Dos semanas después, un día que iban a cenar fuera, John divisó a Ginette al otro lado de la calle. Ella lo vio en el mismo instante, salió disparada hacia él y cruzó entre los coches. Cuando lo alcanzó, se puso de puntillas, se inclinó hacia delante sobre sus sucias zapatillas de lona y le soltó una abrasadora sarta de insultos mientras le apuntaba con el dedo. Tenía una mirada feroz y salpicaba saliva. Cuando hubo terminado con John, se volvió hacia Amanda y le dijo que era un cabrón asqueroso y que, si ella sabía lo que le convenía, ya podía salir corriendo.
Cuando Ginette se fue echando humo por las orejas, apartando a la gente de su camino con el hombro y dejando a Amanda mirándolo horrorizada, John se vio obligado a confesar lo que había sucedido. Era de lo último que quería hablar en la tercera cita, pero Ginette no le había dado más opción. Por qué Amanda no lo había dejado plantado era algo que John nunca llegó a entender.
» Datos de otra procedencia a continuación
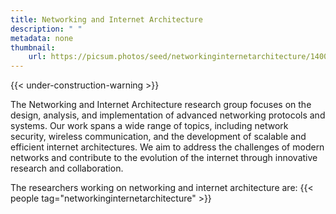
 ```yaml
---
title: Networking and Internet Architecture
description: " "
metadata: none
thumbnail: 
    url: https://picsum.photos/seed/networkinginternetarchitecture/1400
---
```


{{< under-construction-warning >}}

The Networking and Internet Architecture research group focuses on the design, analysis, and implementation of advanced networking protocols and systems. Our work spans a wide range of topics, including network security, wireless communication, and the development of scalable and efficient internet architectures. We aim to address the challenges of modern networks and contribute to the evolution of the internet through innovative research and collaboration.

The researchers working on networking and internet architecture are:
{{< people tag="networkinginternetarchitecture" >}}
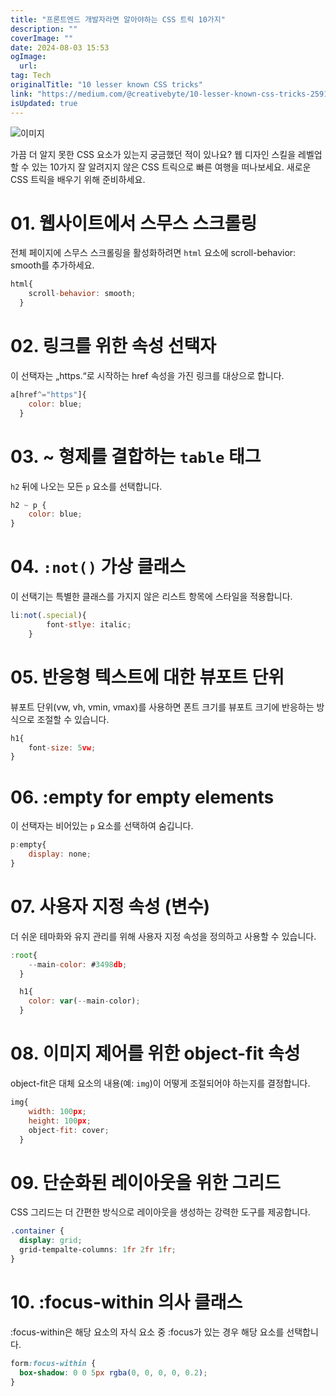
 ```yaml
---
title: "프론트엔드 개발자라면 알아야하는 CSS 트릭 10가지"
description: ""
coverImage: ""
date: 2024-08-03 15:53
ogImage: 
  url: 
tag: Tech
originalTitle: "10 lesser known CSS tricks"
link: "https://medium.com/@creativebyte/10-lesser-known-css-tricks-259197d9aced"
isUpdated: true
---
```






![이미지](/assets/img/10lesserknownCSStricks_0.png)

가끔 더 알지 못한 CSS 요소가 있는지 궁금했던 적이 있나요? 웹 디자인 스킬을 레벨업할 수 있는 10가지 잘 알려지지 않은 CSS 트릭으로 빠른 여행을 떠나보세요. 새로운 CSS 트릭을 배우기 위해 준비하세요.

# 01. 웹사이트에서 스무스 스크롤링

전체 페이지에 스무스 스크롤링을 활성화하려면 `html` 요소에 scroll-behavior: smooth를 추가하세요.

<div class="content-ad"></div>

```js
html{
    scroll-behavior: smooth;
  }
```

# 02. 링크를 위한 속성 선택자

이 선택자는 „https.“로 시작하는 href 속성을 가진 링크를 대상으로 합니다.

```js
a[href^="https"]{
    color: blue;
  }
```

<div class="content-ad"></div>

# 03. ~ 형제를 결합하는 `table` 태그

`h2` 뒤에 나오는 모든 `p` 요소를 선택합니다.

```js
h2 ~ p {
    color: blue;
}
```

# 04. `:not()` 가상 클래스

<div class="content-ad"></div>

이 선택기는 특별한 클래스를 가지지 않은 리스트 항목에 스타일을 적용합니다.

```js
li:not(.special){
        font-stlye: italic;
    }
```

# 05. 반응형 텍스트에 대한 뷰포트 단위

뷰포트 단위(vw, vh, vmin, vmax)를 사용하면 폰트 크기를 뷰포트 크기에 반응하는 방식으로 조절할 수 있습니다.

<div class="content-ad"></div>

```js
h1{
    font-size: 5vw;
}
```

# 06. :empty for empty elements

이 선택자는 비어있는 `p` 요소를 선택하여 숨깁니다.

```js
p:empty{
    display: none;
}
```

<div class="content-ad"></div>

# 07. 사용자 지정 속성 (변수)

더 쉬운 테마화와 유지 관리를 위해 사용자 지정 속성을 정의하고 사용할 수 있습니다.

```js
:root{
    --main-color: #3498db;
  }

  h1{
    color: var(--main-color);
  }
```

# 08. 이미지 제어를 위한 object-fit 속성

<div class="content-ad"></div>

object-fit은 대체 요소의 내용(예: `img`)이 어떻게 조절되어야 하는지를 결정합니다.

```js
img{
    width: 100px;
    height: 100px;
    object-fit: cover;
  }
```

# 09. 단순화된 레이아웃을 위한 그리드

CSS 그리드는 더 간편한 방식으로 레이아웃을 생성하는 강력한 도구를 제공합니다.

<div class="content-ad"></div>

```css
.container {
  display: grid;
  grid-tempalte-columns: 1fr 2fr 1fr;
}
```

# 10. :focus-within 의사 클래스

:focus-within은 해당 요소의 자식 요소 중 :focus가 있는 경우 해당 요소를 선택합니다.

```css
form:focus-within {
  box-shadow: 0 0 5px rgba(0, 0, 0, 0, 0.2);
}
```
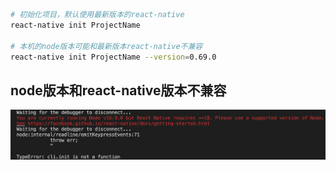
 ```sh
# 初始化项目，默认使用最新版本的react-native
react-native init ProjectName

# 本机的node版本可能和最新版本react-native不兼容
react-native init ProjectName --version=0.69.0
```
## node版本和react-native版本不兼容
![](../md-img/react-native_init失败.png)
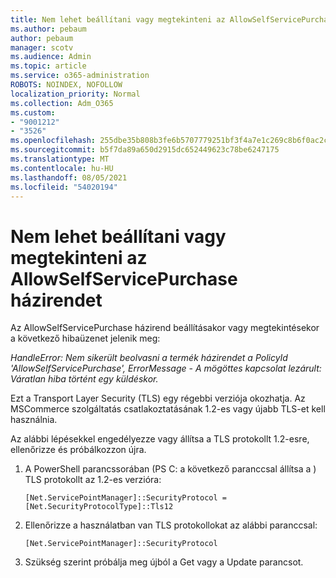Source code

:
 ```yaml
---
title: Nem lehet beállítani vagy megtekinteni az AllowSelfServicePurchase házirendet
ms.author: pebaum
author: pebaum
manager: scotv
ms.audience: Admin
ms.topic: article
ms.service: o365-administration
ROBOTS: NOINDEX, NOFOLLOW
localization_priority: Normal
ms.collection: Adm_O365
ms.custom:
- "9001212"
- "3526"
ms.openlocfilehash: 255dbe35b808b3fe6b5707779251bf3f4a7e1c269c8b6f0ac2cb43ca03c469e9
ms.sourcegitcommit: b5f7da89a650d2915dc652449623c78be6247175
ms.translationtype: MT
ms.contentlocale: hu-HU
ms.lasthandoff: 08/05/2021
ms.locfileid: "54020194"
---
```

# <a name="unable-to-set-or-view-the-allowselfservicepurchase-policy"></a>Nem lehet beállítani vagy megtekinteni az AllowSelfServicePurchase házirendet

Az AllowSelfServicePurchase házirend beállításakor vagy megtekintésekor a következő hibaüzenet jelenik meg:

*HandleError: Nem sikerült beolvasni a termék házirendet a PolicyId 'AllowSelfServicePurchase', ErrorMessage - A mögöttes kapcsolat lezárult: Váratlan hiba történt egy küldéskor.*

Ezt a Transport Layer Security (TLS) egy régebbi verziója okozhatja. Az MSCommerce szolgáltatás csatlakoztatásának 1.2-es vagy újabb TLS-et kell használnia.  

Az alábbi lépésekkel engedélyezze vagy állítsa a TLS protokollt 1.2-esre, ellenőrizze és próbálkozzon újra.
 1. A PowerShell parancssorában (PS C: a következő paranccsal állítsa a \) TLS protokollt az 1.2-es verzióra:

    `[Net.ServicePointManager]::SecurityProtocol = [Net.SecurityProtocolType]::Tls12`

2. Ellenőrizze a használatban van TLS protokollokat az alábbi paranccsal:

    `[Net.ServicePointManager]::SecurityProtocol` 

3. Szükség szerint próbálja meg újból a Get vagy a Update parancsot.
El asesinato de Sean tendría que esperar, porque John tenía trabajo que hacer. En primer lugar, necesitaba ir a buscar un café, y bien grande. Luego, iría a la casa de los primates para hacerse una idea del tipo de manifestantes que había y de por qué, exactamente, estaban allí, ya que tenía la impresión de que en algunos de los casos la relación no acababa de estar demasiado clara. Sus principales objetivos eran descubrir si había alguien de la LLT -era posible que, después de haber «liberado» a los primates, estuvieran observando con interés cómo se desarrollaba la historia y, muy probablemente, con mucha atención- y conseguir una entrevista con Ken Faulks. Esperaba hacer un par de contactos sobre el terreno, pero, si no era así, tampoco pasaba nada. Volvería al Mohegan Moon y lo intentaría en el bar. Si allí no había ningún esbirro de Faulks, simplemente llamaría a Faulks Enterprises y pediría una entrevista. Nadie había conseguido ninguna aún, aunque Faulks aparecía de vez en cuando ante las cámaras, apartaba a los presentadores para vender sin pudor alguno su programa y después desaparecía sin responder a una sola pregunta. Faulks se pitorreaba de todos los medios de comunicación, pero como, en teoría, John había abandonado como él los medios legítimos, tal vez tuviera una oportunidad. Quizá si se presentaba ante Faulks como un compañero disidente o si le prometía un artículo que lo promocionara…
John fue en coche a una gasolinera para comprar un café y el desayuno. Después de pensárselo un poco, compró un perrito caliente seco que había en la parrilla bajo la lámpara de calor, lo empapó en kétchup y se dirigió hacia la casa de los primates.